I had spent the summer in the land of abundant and beautiful food. Sioux City, Iowa. I remember opening the fridge one day and there was a huge cheesecake that my aunt had made, a great rectangular thing piled high with homegrown strawberries from her little strawberry patch out back. They drank milk with every meal and my cousin Ron sprinkled sugar on his pancakes. I mean to say, poured.
At home in California there was no food. At ten I had awoken one morning to an empty apartment with no food. I found flour, sugar and water and mixed them together and ate it to end the empty pain I had in my stomach.
"She is a compulsive eater," my grandmother to my mother. So I was... told.

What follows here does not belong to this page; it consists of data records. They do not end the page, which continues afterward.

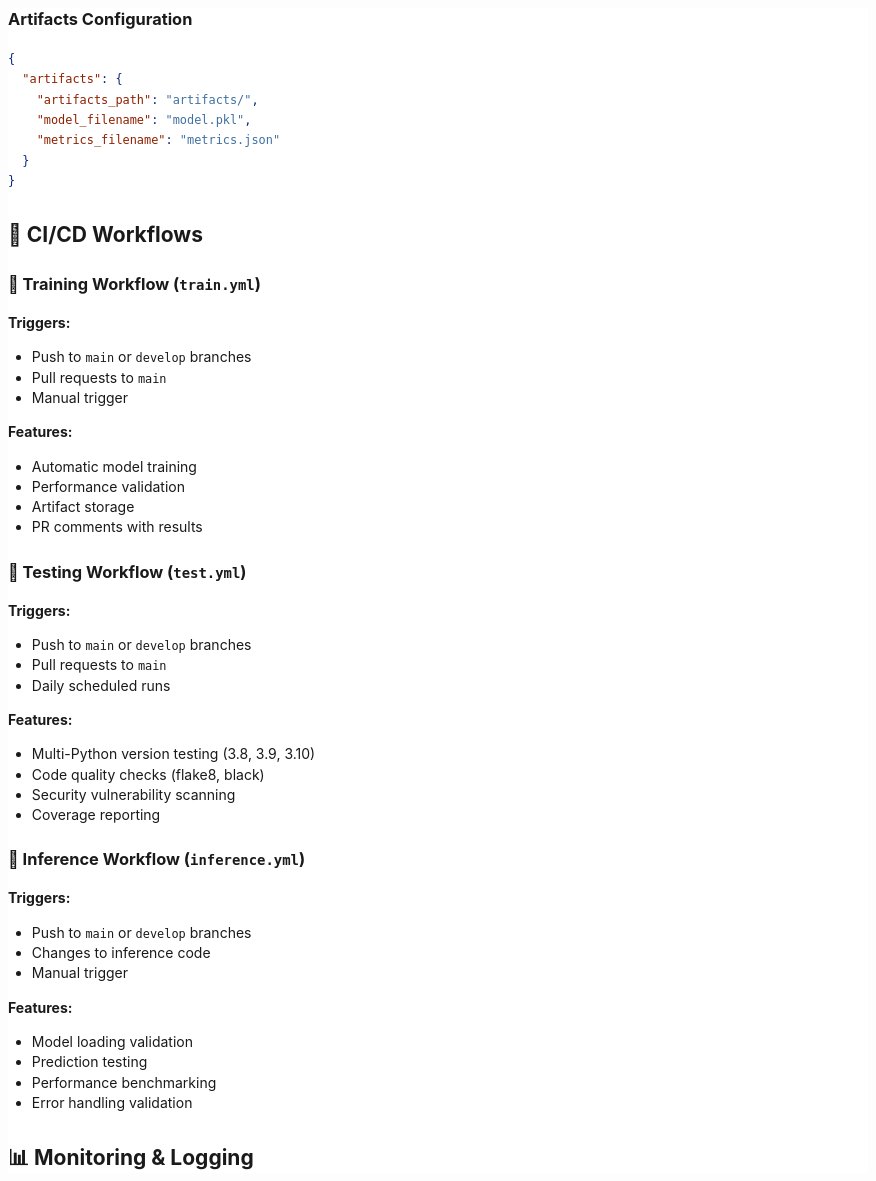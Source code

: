 ### Artifacts Configuration
```json
{
  "artifacts": {
    "artifacts_path": "artifacts/",
    "model_filename": "model.pkl",
    "metrics_filename": "metrics.json"
  }
}
```

## 🔄 CI/CD Workflows

### 🚂 Training Workflow (`train.yml`)

**Triggers:**
- Push to `main` or `develop` branches
- Pull requests to `main`
- Manual trigger

**Features:**
- Automatic model training
- Performance validation
- Artifact storage
- PR comments with results

### 🧪 Testing Workflow (`test.yml`)

**Triggers:**
- Push to `main` or `develop` branches
- Pull requests to `main`
- Daily scheduled runs

**Features:**
- Multi-Python version testing (3.8, 3.9, 3.10)
- Code quality checks (flake8, black)
- Security vulnerability scanning
- Coverage reporting

### 🎯 Inference Workflow (`inference.yml`)

**Triggers:**
- Push to `main` or `develop` branches
- Changes to inference code
- Manual trigger

**Features:**
- Model loading validation
- Prediction testing
- Performance benchmarking
- Error handling validation

## 📊 Monitoring & Logging
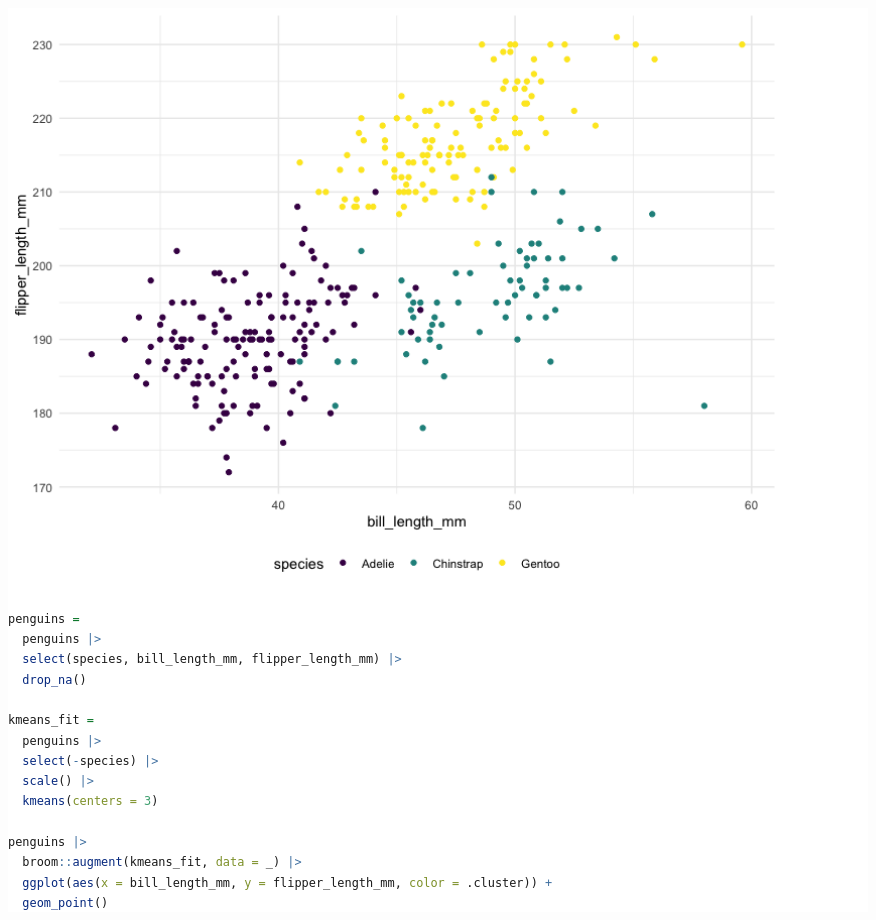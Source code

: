 <img src="statistical_methods_files/figure-gfm/unnamed-chunk-8-1.png" width="90%" />

``` r
penguins = 
  penguins |> 
  select(species, bill_length_mm, flipper_length_mm) |> 
  drop_na()

kmeans_fit = 
  penguins |> 
  select(-species) |> 
  scale() |> 
  kmeans(centers = 3)

penguins |> 
  broom::augment(kmeans_fit, data = _) |> 
  ggplot(aes(x = bill_length_mm, y = flipper_length_mm, color = .cluster)) +
  geom_point()
```
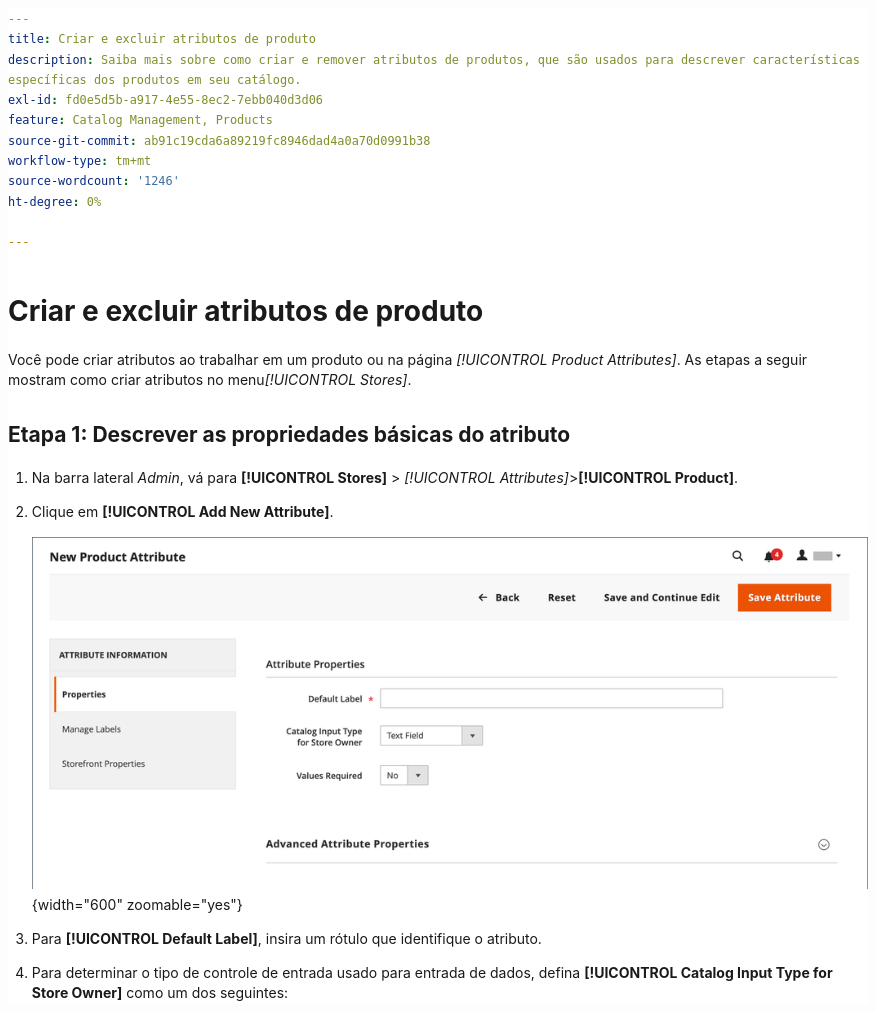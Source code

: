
 ```yaml
---
title: Criar e excluir atributos de produto
description: Saiba mais sobre como criar e remover atributos de produtos, que são usados para descrever características específicas dos produtos em seu catálogo.
exl-id: fd0e5d5b-a917-4e55-8ec2-7ebb040d3d06
feature: Catalog Management, Products
source-git-commit: ab91c19cda6a89219fc8946dad4a0a70d0991b38
workflow-type: tm+mt
source-wordcount: '1246'
ht-degree: 0%

---
```


# Criar e excluir atributos de produto

Você pode criar atributos ao trabalhar em um produto ou na página _[!UICONTROL Product Attributes]_. As etapas a seguir mostram como criar atributos no menu&#x200B;_[!UICONTROL Stores]_.

## Etapa 1: Descrever as propriedades básicas do atributo

1. Na barra lateral _Admin_, vá para **[!UICONTROL Stores]** > _[!UICONTROL Attributes]_>**[!UICONTROL Product]**.

1. Clique em **[!UICONTROL Add New Attribute]**.

   ![Novas Propriedades de Atributo](./assets/attribute-properties.png){width="600" zoomable="yes"}

1. Para **[!UICONTROL Default Label]**, insira um rótulo que identifique o atributo.

1. Para determinar o tipo de controle de entrada usado para entrada de dados, defina **[!UICONTROL Catalog Input Type for Store Owner]** como um dos seguintes:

When I returned home from Iowa, my mom got diet pills from the nurse that she worked with unbeknownst to the doctor. I began to thin down. I did more than that, I became anorexic and stopped eating. Mom took me to my grandfather in Palm Springs and he coaxed me back to life. I never became fat again until I had my Olivia.
So began our friendship in 1963. Beverly was my brother's friend to start out. She was 12 and he was 16 but we shared her. She had an IQ of close to 200. She had written journals from childhood that she stacked in the bottom of her closet. She had been belly dancing since a baby. She was warm and empathetic, much like my Olivia, and she seemed to collect people of all sorts and came to know just about everyone.
She had tried to kill herself before I met her. I sat in the car one night with her parents waiting for her session with the shrink to be over. She came out of the building, crossed the street and got into the car. "What was it like? What do you say?" I asked. I kind of could not imagine such a thing. "Oh I just make stuff up. I never tell him the truth."